- **Try it**: Copy nothing but the text: reproduce each line of the listing exactly and leave the pictures out.
--- START ---
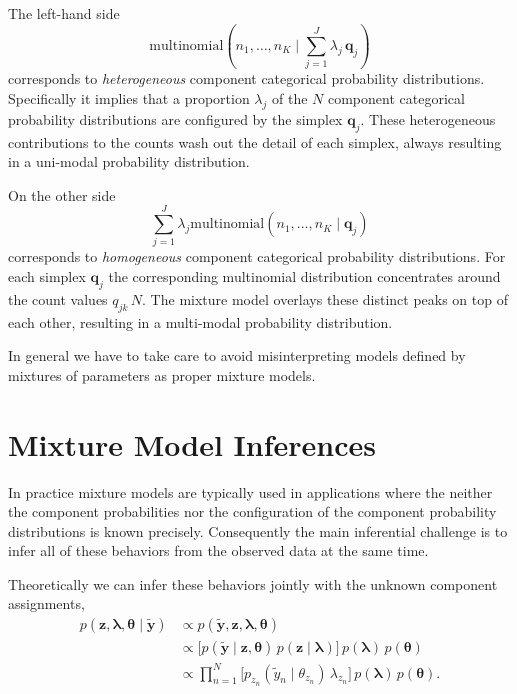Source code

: \documentclass[
  letterpaper,
  DIV=11,
  numbers=noendperiod]{scrartcl}
\begin{document}
The left-hand side \[
\mathrm{multinomial}( n_{1}, \ldots, n_{K} \mid
\textstyle \sum_{j = 1}^{J} \lambda_{j} \, \mathbf{q}_{j} )
\] corresponds to \emph{heterogeneous} component categorical probability
distributions. Specifically it implies that a proportion \(\lambda_{j}\)
of the \(N\) component categorical probability distributions are
configured by the simplex \(\mathbf{q}_{j}\). These heterogeneous
contributions to the counts wash out the detail of each simplex, always
resulting in a uni-modal probability distribution.

On the other side \[
\sum_{j = 1}^{J} \lambda_{j}
\mathrm{multinomial}( n_{1}, \ldots, n_{K} \mid \mathbf{q}_{j})
\] corresponds to \emph{homogeneous} component categorical probability
distributions. For each simplex \(\mathbf{q}_{j}\) the corresponding
multinomial distribution concentrates around the count values
\(q_{jk} \, N\). The mixture model overlays these distinct peaks on top
of each other, resulting in a multi-modal probability distribution.

In general we have to take care to avoid misinterpreting models defined
by mixtures of parameters as proper mixture models.

\section{Mixture Model Inferences}\label{mixture-model-inferences}

In practice mixture models are typically used in applications where the
neither the component probabilities nor the configuration of the
component probability distributions is known precisely. Consequently the
main inferential challenge is to infer all of these behaviors from the
observed data at the same time.

Theoretically we can infer these behaviors jointly with the unknown
component assignments, \begin{align*}
p(\mathbf{z}, \boldsymbol{\lambda}, \boldsymbol{\theta}
 \mid \tilde{\mathbf{y}} )
&\propto
p(\tilde{\mathbf{y}}, \mathbf{z},
  \boldsymbol{\lambda}, \boldsymbol{\theta} )
\\
&\propto
\bigg[
p(\tilde{\mathbf{y}} \mid \mathbf{z}, \boldsymbol{\theta} ) \,
p( \mathbf{z} \mid \boldsymbol{\lambda} )
\bigg] \,
p( \boldsymbol{\lambda} ) \, p( \boldsymbol{\theta} )
\\
&\propto
\prod_{n = 1}^{N} \bigg[
p_{z_{n}}(\tilde{y}_{n} \mid \theta_{z_{n}} ) \, \lambda_{z_{n}}
\bigg] \,
p( \boldsymbol{\lambda} ) \, p( \boldsymbol{\theta} ).
\end{align*}
\end{document}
--- END ---
- **Response to the exercise**:
Source code

: \documentclass[
  letterpaper,
  DIV=11,
  numbers=noendperiod]{scrartcl}
\begin{document}
The left-hand side \[
\mathrm{multinomial}( n_{1}, \ldots, n_{K} \mid
\textstyle \sum_{j = 1}^{J} \lambda_{j} \, \mathbf{q}_{j} )
\] corresponds to \emph{heterogeneous} component categorical probability
distributions. Specifically it implies that a proportion \(\lambda_{j}\)
of the \(N\) component categorical probability distributions are
configured by the simplex \(\mathbf{q}_{j}\). These heterogeneous
contributions to the counts wash out the detail of each simplex, always
resulting in a uni-modal probability distribution.

On the other side \[
\sum_{j = 1}^{J} \lambda_{j}
\mathrm{multinomial}( n_{1}, \ldots, n_{K} \mid \mathbf{q}_{j})
\] corresponds to \emph{homogeneous} component categorical probability
distributions. For each simplex \(\mathbf{q}_{j}\) the corresponding
multinomial distribution concentrates around the count values
\(q_{jk} \, N\). The mixture model overlays these distinct peaks on top
of each other, resulting in a multi-modal probability distribution.

In general we have to take care to avoid misinterpreting models defined
by mixtures of parameters as proper mixture models.

\section{Mixture Model Inferences}\label{mixture-model-inferences}

In practice mixture models are typically used in applications where the
neither the component probabilities nor the configuration of the
component probability distributions is known precisely. Consequently the
main inferential challenge is to infer all of these behaviors from the
observed data at the same time.

Theoretically we can infer these behaviors jointly with the unknown
component assignments, \begin{align*}
p(\mathbf{z}, \boldsymbol{\lambda}, \boldsymbol{\theta}
 \mid \tilde{\mathbf{y}} )
&\propto
p(\tilde{\mathbf{y}}, \mathbf{z},
  \boldsymbol{\lambda}, \boldsymbol{\theta} )
\\
&\propto
\bigg[
p(\tilde{\mathbf{y}} \mid \mathbf{z}, \boldsymbol{\theta} ) \,
p( \mathbf{z} \mid \boldsymbol{\lambda} )
\bigg] \,
p( \boldsymbol{\lambda} ) \, p( \boldsymbol{\theta} )
\\
&\propto
\prod_{n = 1}^{N} \bigg[
p_{z_{n}}(\tilde{y}_{n} \mid \theta_{z_{n}} ) \, \lambda_{z_{n}}
\bigg] \,
p( \boldsymbol{\lambda} ) \, p( \boldsymbol{\theta} ).
\end{align*}
\end{document}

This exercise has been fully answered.